I plan to expose the full set of functionality (plus some additional goodies that are hard to do well in C) as a part of the swift standard library. This pitch is the first step of that process.

There's a work-in progress branch here that you're welcome to play with: https://github.com/stephentyrone/swift/tree/simd

For 5.0, I would like to implement the following two pieces:
(a) getting the full set of basic vector types into the stdlib.
(b) teaching the importer how to map between clang ext_vectors in C / C++ and Swift.

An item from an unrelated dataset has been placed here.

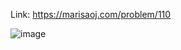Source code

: Link: https://marisaoj.com/problem/110

![image](https://github.com/user-attachments/assets/c7418ffc-7d99-4322-9bbd-4b159cdbdd63)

This pitch is mainly about part (a). The set of types defined are as follows:

  • Signed and unsigned integer vector types. These have names of the form [U]IntN.VectorM. E.g. an Int8.Vector16 is a vector of 16 Int8s. A UInt32.Vector8 is a vector of 8 UInt32s.
  • Floating-point vector types. These are Float.VectorM and Double.VectorM.
  • "Predicate" vector types. These represent masks that result from elementwise comparison operations. These have the form SIMDPredicateNxM (this is a placeholder name, but the specific name is not too consequential because you rarely use these types explicitly).

Arbitrary vectors sizes are not supported with any of these types; there is support for vectors of size 2, 3, 4, 8, 16, 32, or 64, with an upper bound of 64B on the total size of the vector. This covers 99% of use cases, but sorry, no support for Vector7.

There is also an associated protocol hierarchy; the base is SIMDVector, which conforms to Collection, Hashable, etc, and also requires some useful inits and a Predicate associatedtype. The bulk of these conformances can be defaulted. This is refined by the following three protocols:

  • SIMDIntegerVector: adds comparisons, leading/trailing zeros, popcount, bitwise operations, smart and masking shifts, masking arithmetic operations, ability to create random vectors.
  • SIMDFloatingPointVector: adds comparisons, arithmetic, rounding, ability to create random vectors.
  • SIMDPredicate: adds boolean operations, ability to create random vectors.

There is also a set of protocols of the form SIMDVectorN, which are used to enforce constraints that some heterogenous operations on vectors require vectors of the same size, as well as provide accessors for halves of vectors and the x, y, z, w components of 2, 3 and 4 element vectors.

There's quite a bit of other functionality implemented on the types themselves, and I'll be filling in missing details over the next week or two, but I would like to go ahead and get the pitch process started now.

This first post is pretty high-level because I don't know which specific details will interest people. Please let me know what you would like to know more about and I'll write more low-level explanations.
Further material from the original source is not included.